Ha vissuto per un decennio in una casa prefabbricata, dopo il terremoto del Friuli, che aveva colpito lui e la sua famiglia. Dopo una tragedia collettiva, una individuale: a sedici anni un terribile incidente in motocicletta lo costringe in sedia a rotelle per tutta la vita.
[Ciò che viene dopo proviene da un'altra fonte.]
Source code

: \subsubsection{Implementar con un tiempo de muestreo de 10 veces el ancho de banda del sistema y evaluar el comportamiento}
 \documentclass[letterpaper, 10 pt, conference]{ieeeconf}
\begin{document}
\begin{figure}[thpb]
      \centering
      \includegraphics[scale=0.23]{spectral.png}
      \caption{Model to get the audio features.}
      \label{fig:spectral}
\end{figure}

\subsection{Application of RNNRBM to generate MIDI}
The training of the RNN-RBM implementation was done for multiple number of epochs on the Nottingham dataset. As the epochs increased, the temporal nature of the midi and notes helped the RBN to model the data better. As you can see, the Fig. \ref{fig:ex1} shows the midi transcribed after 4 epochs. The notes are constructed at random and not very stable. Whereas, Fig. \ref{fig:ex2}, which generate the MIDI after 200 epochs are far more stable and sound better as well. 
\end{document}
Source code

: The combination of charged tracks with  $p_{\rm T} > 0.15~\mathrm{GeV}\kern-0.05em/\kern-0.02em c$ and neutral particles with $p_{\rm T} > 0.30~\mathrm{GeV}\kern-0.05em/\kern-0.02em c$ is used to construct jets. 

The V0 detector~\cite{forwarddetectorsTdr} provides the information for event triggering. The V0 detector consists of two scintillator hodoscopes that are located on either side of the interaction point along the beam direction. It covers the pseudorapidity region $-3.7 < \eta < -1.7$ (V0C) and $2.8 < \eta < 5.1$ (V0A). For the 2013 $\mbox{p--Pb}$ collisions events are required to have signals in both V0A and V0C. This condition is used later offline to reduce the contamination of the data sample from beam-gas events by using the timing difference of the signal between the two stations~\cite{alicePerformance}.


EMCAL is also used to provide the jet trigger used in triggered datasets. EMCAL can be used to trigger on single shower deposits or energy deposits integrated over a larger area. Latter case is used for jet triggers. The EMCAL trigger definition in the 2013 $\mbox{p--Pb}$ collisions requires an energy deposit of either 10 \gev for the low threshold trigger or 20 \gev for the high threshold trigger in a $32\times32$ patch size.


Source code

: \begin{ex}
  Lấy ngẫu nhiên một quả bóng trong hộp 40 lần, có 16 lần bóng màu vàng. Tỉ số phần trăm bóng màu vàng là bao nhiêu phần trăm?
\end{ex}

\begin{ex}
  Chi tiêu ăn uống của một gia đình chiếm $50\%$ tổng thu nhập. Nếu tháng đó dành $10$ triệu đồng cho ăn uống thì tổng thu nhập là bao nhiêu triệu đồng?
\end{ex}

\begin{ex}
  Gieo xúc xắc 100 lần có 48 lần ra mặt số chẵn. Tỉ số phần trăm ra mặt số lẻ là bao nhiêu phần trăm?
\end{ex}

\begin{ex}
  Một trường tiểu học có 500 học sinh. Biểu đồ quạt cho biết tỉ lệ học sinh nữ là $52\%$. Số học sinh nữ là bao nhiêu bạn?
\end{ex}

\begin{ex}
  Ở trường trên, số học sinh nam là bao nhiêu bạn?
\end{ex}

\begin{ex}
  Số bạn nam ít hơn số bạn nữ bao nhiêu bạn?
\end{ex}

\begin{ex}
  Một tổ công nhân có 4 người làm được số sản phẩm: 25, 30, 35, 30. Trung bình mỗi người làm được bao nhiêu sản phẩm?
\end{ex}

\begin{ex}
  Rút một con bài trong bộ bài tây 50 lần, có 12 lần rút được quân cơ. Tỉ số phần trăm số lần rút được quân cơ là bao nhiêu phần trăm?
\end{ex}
Chi era Pierluigi Cappello
Sulla moto c’era anche un suo amico, ed entrambi erano promesse dell’atletica leggera: lui rimase paralizzato mentre l’altro morì sul colpo. “Ma sarei diventato poeta lo stesso, anzi di più, anche meglio” diceva Pierluigi Cappello (1967-2017), una delle voci più originali della poesia contemporanea italiana. Pierluigi era nato a Gemona, uno dei paesi più colpiti dal sisma nel 1976, figlio del ferroviere Antonio e della casalinga Bruna Maieron. Da ragazzo si appassiona all’aereonautica, e decide di iscriversi, subito dopo le medie, al corso di aeronautica dell’Istituto Tecnico Malignani di Udine. Ma dopo l’incidente la sua vita cambia per sempre, ed è costretto ad abbandonare ogni sogno sportivo, e dedicarsi giocoforza alla scrittura, sia in italiano che in dialetto friulano. Dopo due anni di riabilitazione la sua consapevolezza è ancora più forte, e Pierluigi si iscrive al liceo scientifico Paschini di Tolmezzo e poi alle magistrali di Udine.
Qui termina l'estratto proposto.